### PROBLEM DETAILS
Every line in the data below that has the word "const" should be returned.

(EXERCISE DATA Opens)

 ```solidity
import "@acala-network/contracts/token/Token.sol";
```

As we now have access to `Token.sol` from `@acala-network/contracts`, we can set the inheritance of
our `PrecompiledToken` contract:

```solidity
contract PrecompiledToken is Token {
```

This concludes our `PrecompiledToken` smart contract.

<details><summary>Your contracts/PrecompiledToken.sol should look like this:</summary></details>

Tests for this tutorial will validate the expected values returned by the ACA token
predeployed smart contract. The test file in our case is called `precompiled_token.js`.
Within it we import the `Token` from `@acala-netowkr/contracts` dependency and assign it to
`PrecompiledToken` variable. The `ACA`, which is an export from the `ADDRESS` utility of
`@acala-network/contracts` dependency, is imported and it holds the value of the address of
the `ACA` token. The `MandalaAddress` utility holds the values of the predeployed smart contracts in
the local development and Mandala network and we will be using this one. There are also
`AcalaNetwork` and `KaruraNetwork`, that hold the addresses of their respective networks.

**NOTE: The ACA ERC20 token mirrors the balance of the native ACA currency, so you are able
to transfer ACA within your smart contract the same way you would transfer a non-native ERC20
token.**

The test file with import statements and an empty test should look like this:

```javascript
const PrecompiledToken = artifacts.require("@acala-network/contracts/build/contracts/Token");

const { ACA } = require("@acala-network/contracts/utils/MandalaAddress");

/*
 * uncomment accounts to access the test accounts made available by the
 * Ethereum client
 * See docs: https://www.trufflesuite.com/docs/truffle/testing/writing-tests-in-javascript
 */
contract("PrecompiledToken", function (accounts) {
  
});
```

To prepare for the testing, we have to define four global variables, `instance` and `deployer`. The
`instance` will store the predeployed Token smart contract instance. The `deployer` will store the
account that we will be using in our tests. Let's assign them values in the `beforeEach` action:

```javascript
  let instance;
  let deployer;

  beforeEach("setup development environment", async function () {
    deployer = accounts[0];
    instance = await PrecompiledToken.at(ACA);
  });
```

(EXERCISE DATA Closes)
(EXERCISE DATA Opens)

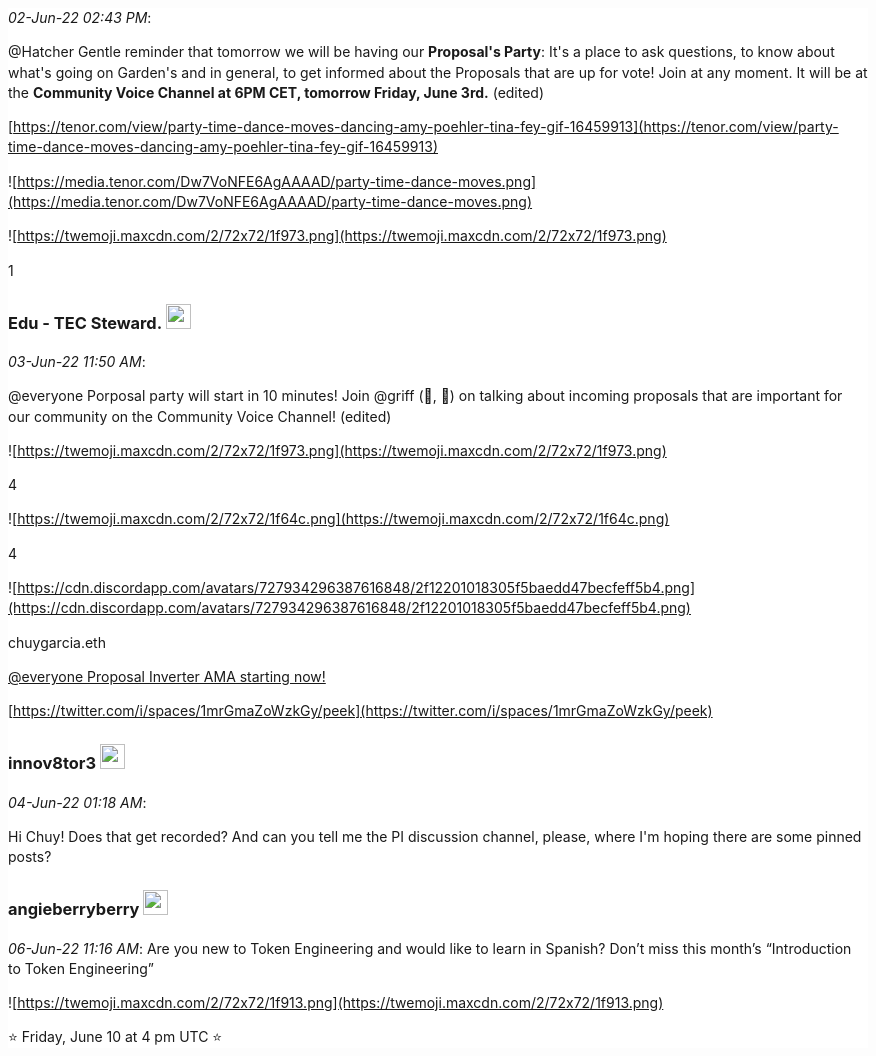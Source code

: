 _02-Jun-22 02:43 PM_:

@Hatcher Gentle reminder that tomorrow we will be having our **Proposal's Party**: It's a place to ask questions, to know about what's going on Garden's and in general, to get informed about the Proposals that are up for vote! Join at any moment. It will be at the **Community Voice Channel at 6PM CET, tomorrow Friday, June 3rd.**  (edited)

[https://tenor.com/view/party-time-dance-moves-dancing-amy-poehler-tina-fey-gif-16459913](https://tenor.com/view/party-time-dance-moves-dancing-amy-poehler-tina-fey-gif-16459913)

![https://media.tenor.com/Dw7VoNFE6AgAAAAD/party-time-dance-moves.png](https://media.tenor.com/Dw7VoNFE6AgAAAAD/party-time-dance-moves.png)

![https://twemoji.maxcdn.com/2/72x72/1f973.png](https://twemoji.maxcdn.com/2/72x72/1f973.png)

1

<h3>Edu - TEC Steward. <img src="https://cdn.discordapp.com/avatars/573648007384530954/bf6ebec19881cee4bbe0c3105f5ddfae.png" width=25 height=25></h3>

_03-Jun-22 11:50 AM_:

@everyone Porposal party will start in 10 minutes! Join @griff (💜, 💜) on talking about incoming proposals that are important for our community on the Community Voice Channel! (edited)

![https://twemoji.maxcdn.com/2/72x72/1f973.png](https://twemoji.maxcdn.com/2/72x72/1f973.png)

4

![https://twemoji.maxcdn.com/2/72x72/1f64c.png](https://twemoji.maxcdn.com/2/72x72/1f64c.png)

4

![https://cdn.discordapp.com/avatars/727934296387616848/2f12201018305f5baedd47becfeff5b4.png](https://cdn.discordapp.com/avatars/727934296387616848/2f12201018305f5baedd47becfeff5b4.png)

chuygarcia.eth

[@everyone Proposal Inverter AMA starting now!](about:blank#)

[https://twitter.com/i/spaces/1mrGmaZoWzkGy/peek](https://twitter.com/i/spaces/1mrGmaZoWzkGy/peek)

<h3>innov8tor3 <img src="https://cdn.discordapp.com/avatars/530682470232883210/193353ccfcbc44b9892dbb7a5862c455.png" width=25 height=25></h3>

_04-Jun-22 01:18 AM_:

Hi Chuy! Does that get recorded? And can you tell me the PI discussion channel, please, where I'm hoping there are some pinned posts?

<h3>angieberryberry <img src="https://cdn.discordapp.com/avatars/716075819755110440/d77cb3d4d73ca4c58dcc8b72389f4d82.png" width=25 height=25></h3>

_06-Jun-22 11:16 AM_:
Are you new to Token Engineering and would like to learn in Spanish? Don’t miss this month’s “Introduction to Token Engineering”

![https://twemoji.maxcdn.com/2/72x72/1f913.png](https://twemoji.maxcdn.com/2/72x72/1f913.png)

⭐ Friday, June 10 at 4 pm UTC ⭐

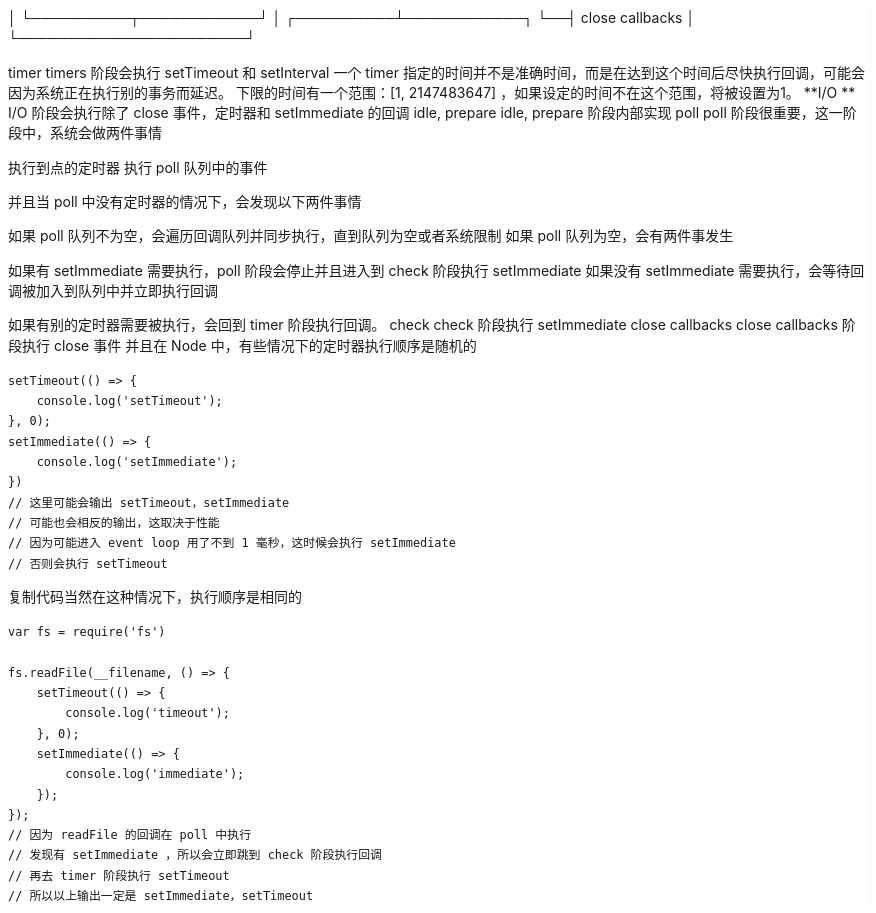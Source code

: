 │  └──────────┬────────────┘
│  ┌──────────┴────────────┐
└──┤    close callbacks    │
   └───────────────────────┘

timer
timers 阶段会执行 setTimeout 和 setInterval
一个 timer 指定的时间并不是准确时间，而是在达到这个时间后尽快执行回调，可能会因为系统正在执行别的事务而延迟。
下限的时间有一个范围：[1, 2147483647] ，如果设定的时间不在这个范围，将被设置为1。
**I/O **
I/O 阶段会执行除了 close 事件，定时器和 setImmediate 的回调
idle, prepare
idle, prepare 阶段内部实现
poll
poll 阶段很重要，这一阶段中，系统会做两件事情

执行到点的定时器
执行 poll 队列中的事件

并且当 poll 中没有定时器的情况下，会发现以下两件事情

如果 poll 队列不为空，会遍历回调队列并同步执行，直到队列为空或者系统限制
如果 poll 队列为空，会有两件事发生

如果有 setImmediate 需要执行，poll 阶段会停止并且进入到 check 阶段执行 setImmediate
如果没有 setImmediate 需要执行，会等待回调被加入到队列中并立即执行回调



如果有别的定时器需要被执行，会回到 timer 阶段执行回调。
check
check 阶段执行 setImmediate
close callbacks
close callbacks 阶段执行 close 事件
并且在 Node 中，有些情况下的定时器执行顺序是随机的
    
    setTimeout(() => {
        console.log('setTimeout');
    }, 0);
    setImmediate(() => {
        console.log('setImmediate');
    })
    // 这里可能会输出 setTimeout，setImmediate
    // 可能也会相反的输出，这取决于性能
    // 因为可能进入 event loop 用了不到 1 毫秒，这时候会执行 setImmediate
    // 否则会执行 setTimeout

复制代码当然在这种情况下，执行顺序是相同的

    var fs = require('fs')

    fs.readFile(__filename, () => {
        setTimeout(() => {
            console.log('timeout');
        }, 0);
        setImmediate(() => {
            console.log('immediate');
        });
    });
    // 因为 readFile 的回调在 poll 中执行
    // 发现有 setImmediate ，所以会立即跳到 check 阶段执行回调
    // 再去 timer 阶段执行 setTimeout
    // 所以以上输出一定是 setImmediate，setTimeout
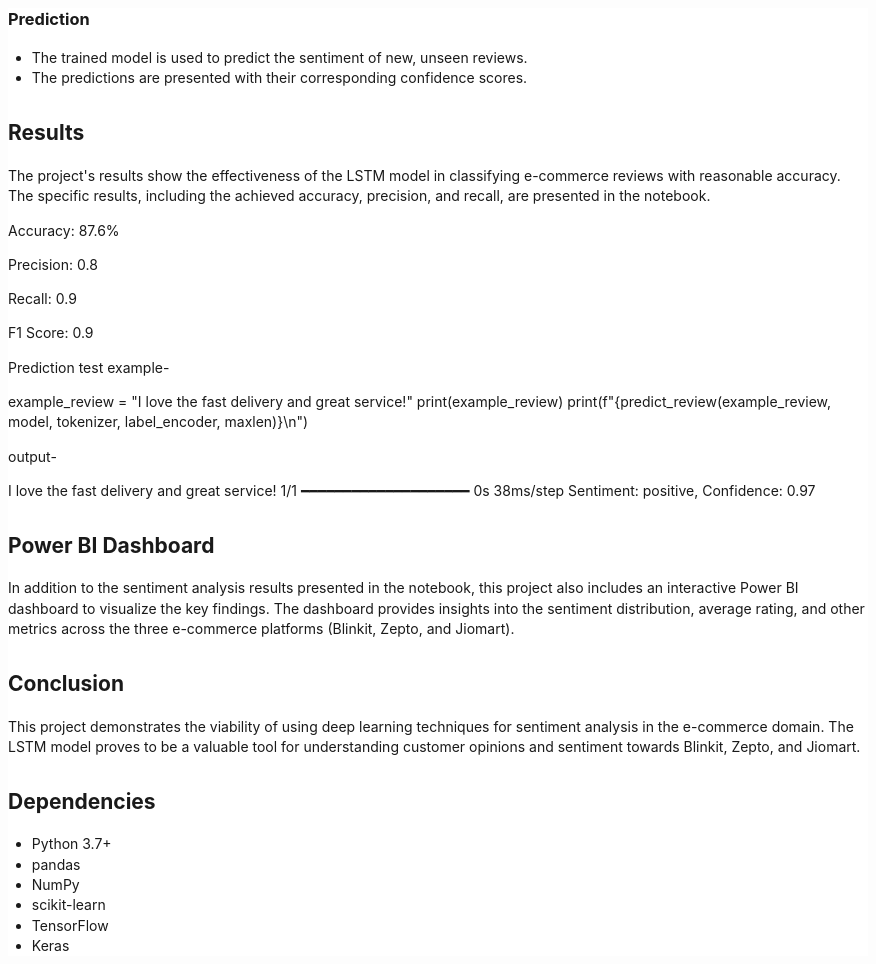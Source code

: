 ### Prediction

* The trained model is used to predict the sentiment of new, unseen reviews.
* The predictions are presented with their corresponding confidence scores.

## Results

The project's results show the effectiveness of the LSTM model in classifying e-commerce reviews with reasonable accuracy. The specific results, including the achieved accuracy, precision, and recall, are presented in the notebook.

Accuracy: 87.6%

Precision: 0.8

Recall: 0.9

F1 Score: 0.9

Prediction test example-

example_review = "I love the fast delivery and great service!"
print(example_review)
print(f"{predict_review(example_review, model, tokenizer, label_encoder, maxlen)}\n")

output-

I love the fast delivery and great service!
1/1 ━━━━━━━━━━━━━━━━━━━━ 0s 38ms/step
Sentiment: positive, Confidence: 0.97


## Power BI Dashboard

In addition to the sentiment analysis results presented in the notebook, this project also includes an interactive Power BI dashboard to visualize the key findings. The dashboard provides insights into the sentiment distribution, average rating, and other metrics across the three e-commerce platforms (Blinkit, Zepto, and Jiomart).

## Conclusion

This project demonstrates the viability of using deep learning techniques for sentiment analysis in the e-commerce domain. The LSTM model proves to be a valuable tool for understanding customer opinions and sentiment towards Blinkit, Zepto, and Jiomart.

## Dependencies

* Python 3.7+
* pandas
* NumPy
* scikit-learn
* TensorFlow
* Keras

(EXERCISE DATA Closes)

### RESPONSE TO THIS EXERCISE
const PrecompiledToken = artifacts.require("@acala-network/contracts/build/contracts/Token");
const { ACA } = require("@acala-network/contracts/utils/MandalaAddress");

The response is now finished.